[Assigned task] Every line in the records below between the one holding "because it weakens" and the one holding "though we need", inclusive, is to be set down exactly; all other lines are to be left out.

[Data extracts]
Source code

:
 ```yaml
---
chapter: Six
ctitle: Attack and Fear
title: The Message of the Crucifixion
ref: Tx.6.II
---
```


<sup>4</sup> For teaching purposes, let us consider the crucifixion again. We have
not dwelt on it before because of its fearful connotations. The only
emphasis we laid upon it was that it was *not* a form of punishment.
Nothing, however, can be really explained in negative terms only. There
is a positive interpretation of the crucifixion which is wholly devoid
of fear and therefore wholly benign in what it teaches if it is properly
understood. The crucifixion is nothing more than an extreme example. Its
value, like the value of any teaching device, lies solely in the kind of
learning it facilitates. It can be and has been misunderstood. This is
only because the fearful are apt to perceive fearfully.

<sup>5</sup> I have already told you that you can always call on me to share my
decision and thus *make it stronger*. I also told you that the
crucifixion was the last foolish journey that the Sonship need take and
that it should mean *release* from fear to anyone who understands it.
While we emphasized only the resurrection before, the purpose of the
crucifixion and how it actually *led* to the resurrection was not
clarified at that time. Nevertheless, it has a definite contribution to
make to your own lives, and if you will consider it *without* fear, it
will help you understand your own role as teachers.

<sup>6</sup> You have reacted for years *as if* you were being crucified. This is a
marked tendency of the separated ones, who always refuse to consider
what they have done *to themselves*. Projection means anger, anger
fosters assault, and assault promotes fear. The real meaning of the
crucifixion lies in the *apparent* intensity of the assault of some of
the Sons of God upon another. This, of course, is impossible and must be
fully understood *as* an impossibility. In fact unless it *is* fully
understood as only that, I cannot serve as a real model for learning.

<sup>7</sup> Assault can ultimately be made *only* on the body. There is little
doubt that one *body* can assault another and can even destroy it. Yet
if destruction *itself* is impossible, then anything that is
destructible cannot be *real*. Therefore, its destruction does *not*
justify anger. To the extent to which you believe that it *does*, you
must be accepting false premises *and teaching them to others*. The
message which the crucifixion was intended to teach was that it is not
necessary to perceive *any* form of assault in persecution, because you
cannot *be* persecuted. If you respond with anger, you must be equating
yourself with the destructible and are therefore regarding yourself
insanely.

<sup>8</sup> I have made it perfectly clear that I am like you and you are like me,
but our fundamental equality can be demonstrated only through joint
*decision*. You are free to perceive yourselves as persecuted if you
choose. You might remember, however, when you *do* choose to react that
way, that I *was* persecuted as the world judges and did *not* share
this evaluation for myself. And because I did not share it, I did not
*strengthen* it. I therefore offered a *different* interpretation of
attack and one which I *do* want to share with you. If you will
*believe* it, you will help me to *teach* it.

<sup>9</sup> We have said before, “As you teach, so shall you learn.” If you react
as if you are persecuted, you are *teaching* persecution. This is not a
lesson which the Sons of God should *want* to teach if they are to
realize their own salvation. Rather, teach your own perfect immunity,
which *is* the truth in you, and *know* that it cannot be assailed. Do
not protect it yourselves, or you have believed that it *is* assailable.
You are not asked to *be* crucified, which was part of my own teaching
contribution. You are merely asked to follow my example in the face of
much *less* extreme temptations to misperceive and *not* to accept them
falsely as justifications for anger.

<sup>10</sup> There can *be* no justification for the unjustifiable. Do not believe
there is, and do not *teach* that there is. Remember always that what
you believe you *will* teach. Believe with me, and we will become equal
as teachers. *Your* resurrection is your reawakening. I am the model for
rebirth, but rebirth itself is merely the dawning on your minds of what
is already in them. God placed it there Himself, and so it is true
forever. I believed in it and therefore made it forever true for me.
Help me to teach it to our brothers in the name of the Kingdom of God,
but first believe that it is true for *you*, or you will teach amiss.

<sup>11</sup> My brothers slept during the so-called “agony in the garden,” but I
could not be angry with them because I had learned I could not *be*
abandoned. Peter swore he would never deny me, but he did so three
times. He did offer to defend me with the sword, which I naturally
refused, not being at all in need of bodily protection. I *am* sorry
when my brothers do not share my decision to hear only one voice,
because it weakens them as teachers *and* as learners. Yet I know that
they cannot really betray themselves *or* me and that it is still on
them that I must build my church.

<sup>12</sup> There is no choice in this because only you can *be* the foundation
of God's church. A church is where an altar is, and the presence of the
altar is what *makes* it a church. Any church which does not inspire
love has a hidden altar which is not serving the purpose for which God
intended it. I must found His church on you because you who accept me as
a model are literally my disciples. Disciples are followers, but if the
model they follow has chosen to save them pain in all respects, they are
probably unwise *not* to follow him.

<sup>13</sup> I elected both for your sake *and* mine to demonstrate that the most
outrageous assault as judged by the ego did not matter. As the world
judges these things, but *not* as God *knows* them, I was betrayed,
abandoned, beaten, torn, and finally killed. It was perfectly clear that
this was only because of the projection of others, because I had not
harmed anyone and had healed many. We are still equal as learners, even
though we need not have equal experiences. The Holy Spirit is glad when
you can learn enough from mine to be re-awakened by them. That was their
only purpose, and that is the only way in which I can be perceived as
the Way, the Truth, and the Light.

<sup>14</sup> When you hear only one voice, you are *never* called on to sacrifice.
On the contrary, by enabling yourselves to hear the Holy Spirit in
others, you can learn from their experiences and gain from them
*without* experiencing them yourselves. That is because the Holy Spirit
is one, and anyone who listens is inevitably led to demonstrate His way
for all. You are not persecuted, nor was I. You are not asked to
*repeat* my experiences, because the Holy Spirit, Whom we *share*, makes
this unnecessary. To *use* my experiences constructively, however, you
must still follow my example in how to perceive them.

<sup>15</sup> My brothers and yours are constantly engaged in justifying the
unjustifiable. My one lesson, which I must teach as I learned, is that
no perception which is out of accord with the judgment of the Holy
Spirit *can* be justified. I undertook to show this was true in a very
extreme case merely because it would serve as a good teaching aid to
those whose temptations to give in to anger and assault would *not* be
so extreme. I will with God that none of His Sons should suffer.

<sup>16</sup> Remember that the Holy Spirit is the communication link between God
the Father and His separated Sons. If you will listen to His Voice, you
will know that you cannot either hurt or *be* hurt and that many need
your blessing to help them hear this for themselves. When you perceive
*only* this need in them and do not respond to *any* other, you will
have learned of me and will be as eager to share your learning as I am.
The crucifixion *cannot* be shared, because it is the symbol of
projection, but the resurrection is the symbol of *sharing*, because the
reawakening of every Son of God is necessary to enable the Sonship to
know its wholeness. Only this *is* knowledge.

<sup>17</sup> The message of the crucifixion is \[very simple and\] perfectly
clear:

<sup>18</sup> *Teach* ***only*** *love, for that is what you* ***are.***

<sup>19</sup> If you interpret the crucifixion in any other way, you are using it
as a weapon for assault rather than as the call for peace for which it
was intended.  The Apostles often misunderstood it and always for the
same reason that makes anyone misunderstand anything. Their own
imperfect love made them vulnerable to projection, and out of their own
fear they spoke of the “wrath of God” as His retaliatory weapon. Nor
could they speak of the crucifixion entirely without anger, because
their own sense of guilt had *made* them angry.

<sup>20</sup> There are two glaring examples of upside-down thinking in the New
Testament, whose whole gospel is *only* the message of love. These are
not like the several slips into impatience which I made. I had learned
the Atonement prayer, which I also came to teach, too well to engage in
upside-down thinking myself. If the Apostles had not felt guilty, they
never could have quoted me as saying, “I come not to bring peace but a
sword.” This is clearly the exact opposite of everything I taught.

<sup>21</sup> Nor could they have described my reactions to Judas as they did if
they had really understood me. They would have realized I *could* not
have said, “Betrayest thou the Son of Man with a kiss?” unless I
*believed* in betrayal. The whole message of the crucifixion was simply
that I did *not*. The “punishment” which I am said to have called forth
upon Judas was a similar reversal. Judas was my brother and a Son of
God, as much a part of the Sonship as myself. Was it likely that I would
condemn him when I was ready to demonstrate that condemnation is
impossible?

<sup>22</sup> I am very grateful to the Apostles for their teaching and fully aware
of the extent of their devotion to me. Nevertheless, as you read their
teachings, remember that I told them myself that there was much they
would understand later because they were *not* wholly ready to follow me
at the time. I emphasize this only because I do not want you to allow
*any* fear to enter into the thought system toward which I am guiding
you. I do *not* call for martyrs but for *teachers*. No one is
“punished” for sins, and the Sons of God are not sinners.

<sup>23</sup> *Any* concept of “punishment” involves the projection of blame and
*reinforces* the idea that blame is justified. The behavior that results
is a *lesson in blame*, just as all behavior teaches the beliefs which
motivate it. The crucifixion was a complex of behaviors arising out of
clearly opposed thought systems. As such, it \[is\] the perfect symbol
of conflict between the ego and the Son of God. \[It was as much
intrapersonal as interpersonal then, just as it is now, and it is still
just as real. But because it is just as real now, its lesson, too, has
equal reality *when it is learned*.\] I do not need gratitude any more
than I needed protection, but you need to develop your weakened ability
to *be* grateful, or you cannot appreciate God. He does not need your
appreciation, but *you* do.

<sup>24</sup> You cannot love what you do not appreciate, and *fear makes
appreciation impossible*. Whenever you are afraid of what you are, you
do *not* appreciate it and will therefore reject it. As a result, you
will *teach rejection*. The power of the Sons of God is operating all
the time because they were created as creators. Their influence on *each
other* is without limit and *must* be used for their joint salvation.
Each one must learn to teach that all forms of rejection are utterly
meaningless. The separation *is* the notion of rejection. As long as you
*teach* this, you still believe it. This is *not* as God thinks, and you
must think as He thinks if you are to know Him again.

[Result of the exercise]
because it weakens them as teachers *and* as learners. Yet I know that
they cannot really betray themselves *or* me and that it is still on
them that I must build my church.

<sup>12</sup> There is no choice in this because only you can *be* the foundation
of God's church. A church is where an altar is, and the presence of the
altar is what *makes* it a church. Any church which does not inspire
love has a hidden altar which is not serving the purpose for which God
intended it. I must found His church on you because you who accept me as
a model are literally my disciples. Disciples are followers, but if the
model they follow has chosen to save them pain in all respects, they are
probably unwise *not* to follow him.

<sup>13</sup> I elected both for your sake *and* mine to demonstrate that the most
outrageous assault as judged by the ego did not matter. As the world
judges these things, but *not* as God *knows* them, I was betrayed,
abandoned, beaten, torn, and finally killed. It was perfectly clear that
this was only because of the projection of others, because I had not
harmed anyone and had healed many. We are still equal as learners, even
though we need not have equal experiences. The Holy Spirit is glad when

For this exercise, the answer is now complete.